Count, in the entries, the lines with "Introduction". Answer with the number only.

═════ Excerpted records ═════

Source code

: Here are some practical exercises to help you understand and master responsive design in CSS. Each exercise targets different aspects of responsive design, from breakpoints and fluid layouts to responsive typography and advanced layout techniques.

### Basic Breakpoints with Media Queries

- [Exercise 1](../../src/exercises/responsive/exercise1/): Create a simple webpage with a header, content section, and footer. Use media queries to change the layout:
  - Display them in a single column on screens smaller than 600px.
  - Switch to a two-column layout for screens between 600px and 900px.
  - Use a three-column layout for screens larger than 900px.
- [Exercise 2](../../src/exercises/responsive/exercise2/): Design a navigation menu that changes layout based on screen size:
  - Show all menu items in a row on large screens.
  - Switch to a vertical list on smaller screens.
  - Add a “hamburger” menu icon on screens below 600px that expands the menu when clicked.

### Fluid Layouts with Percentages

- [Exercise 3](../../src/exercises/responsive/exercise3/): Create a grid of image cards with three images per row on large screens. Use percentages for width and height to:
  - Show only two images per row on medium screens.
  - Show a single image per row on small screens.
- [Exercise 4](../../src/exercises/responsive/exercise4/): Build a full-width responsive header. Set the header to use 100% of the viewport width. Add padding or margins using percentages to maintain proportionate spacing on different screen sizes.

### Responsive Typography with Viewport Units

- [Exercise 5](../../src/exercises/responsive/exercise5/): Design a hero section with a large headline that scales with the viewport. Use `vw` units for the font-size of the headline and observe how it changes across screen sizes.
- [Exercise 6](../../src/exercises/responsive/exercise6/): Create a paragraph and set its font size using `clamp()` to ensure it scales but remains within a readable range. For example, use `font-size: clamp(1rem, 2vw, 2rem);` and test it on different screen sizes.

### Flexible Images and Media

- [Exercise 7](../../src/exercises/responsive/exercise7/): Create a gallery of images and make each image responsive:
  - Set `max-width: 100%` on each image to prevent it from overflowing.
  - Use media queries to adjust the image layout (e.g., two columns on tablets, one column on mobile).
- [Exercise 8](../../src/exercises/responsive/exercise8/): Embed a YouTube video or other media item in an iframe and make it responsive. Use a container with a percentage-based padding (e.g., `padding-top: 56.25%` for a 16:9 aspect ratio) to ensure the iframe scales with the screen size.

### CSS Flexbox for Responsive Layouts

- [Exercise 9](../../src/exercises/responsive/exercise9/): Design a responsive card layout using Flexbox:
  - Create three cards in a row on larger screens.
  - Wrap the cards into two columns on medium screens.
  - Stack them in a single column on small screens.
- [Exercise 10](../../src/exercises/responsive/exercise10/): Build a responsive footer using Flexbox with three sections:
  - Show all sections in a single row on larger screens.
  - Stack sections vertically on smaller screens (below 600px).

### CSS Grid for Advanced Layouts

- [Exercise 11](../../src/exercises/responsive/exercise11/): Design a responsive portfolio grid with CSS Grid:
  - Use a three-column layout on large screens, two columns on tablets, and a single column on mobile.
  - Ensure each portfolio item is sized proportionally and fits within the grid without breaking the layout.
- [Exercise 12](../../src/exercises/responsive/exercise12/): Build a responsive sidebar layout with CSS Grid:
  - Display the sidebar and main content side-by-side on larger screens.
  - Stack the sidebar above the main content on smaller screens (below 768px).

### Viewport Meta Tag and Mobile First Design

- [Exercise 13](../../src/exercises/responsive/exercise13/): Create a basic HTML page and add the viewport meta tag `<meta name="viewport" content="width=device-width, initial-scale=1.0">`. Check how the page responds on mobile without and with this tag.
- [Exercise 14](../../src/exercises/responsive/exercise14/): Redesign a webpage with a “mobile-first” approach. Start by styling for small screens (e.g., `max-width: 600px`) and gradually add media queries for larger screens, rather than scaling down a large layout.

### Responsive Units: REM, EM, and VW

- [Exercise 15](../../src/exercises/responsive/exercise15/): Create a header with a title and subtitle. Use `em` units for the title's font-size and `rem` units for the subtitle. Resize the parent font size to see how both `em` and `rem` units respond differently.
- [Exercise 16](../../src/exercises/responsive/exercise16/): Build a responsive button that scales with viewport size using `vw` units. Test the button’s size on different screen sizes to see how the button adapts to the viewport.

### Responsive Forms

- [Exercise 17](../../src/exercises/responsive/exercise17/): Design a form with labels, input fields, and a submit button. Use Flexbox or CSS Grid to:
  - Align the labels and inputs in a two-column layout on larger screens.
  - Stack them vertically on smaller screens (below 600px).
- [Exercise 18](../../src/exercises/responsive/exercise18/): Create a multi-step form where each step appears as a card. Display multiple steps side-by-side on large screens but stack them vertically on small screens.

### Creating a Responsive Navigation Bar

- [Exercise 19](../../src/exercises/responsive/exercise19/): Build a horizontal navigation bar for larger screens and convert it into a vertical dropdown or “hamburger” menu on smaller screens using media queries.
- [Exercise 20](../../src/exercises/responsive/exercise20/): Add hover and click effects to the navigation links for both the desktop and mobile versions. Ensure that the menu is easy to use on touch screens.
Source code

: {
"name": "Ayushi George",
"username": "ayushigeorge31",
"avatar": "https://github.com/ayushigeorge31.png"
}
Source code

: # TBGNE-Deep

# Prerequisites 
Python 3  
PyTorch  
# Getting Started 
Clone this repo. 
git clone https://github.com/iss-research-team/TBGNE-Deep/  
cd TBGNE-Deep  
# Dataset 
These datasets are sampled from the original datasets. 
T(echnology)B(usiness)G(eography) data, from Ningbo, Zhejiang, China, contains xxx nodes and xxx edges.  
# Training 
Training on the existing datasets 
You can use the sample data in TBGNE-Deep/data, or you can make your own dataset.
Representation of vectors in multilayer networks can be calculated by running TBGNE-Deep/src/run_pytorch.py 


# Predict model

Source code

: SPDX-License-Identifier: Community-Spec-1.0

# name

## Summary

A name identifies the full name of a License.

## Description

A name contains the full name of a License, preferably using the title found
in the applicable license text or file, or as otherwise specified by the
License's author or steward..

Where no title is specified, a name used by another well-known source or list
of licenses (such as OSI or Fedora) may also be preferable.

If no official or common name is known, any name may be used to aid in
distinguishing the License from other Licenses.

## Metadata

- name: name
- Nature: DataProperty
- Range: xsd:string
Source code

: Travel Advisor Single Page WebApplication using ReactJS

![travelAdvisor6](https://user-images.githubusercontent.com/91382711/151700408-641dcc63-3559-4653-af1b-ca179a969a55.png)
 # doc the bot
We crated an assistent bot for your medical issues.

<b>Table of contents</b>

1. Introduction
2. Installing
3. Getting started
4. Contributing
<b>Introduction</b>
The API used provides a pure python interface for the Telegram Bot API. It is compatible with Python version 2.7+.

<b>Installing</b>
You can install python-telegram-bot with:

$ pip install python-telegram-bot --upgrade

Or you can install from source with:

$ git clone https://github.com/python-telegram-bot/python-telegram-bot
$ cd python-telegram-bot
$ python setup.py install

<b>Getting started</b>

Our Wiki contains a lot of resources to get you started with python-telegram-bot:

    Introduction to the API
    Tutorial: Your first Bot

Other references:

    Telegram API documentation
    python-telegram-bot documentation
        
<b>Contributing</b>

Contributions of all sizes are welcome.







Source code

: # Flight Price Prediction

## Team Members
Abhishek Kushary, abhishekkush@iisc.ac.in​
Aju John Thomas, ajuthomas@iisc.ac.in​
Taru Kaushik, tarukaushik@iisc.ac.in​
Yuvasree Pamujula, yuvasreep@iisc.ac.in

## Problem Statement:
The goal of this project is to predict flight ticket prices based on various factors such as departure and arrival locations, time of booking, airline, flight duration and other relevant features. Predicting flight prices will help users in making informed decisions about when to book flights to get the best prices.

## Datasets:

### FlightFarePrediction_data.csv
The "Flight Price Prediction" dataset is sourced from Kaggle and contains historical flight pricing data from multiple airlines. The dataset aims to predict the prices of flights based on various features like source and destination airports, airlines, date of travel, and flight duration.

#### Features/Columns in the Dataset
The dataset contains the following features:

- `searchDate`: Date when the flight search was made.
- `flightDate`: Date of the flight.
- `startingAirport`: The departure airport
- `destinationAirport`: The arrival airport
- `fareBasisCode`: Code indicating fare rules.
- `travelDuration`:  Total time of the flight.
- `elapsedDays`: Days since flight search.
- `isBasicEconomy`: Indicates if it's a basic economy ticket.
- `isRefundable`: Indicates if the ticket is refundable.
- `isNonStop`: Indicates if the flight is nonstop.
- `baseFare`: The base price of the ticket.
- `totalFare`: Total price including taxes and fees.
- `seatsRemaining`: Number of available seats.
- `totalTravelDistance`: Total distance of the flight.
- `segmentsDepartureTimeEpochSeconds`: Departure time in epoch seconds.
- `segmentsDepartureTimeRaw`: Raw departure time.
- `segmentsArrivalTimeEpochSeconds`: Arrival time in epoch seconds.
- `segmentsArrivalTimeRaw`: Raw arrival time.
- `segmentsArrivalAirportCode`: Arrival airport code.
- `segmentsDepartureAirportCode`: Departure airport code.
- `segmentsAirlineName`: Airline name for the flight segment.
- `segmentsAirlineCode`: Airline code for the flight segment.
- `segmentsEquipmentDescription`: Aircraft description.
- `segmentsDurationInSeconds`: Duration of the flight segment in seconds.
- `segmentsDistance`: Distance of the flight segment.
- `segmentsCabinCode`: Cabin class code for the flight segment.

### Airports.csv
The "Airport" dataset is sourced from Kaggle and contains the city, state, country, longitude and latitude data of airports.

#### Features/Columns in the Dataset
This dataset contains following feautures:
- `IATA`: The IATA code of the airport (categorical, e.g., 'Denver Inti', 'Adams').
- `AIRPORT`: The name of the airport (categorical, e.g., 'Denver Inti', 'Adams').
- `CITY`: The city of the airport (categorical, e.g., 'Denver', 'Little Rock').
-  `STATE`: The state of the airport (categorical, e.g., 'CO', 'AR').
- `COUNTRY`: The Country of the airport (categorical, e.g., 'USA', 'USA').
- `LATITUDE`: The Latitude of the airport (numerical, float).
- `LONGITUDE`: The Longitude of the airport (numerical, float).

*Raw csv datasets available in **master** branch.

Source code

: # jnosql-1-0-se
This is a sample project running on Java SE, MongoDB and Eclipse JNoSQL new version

═════

Task answer
3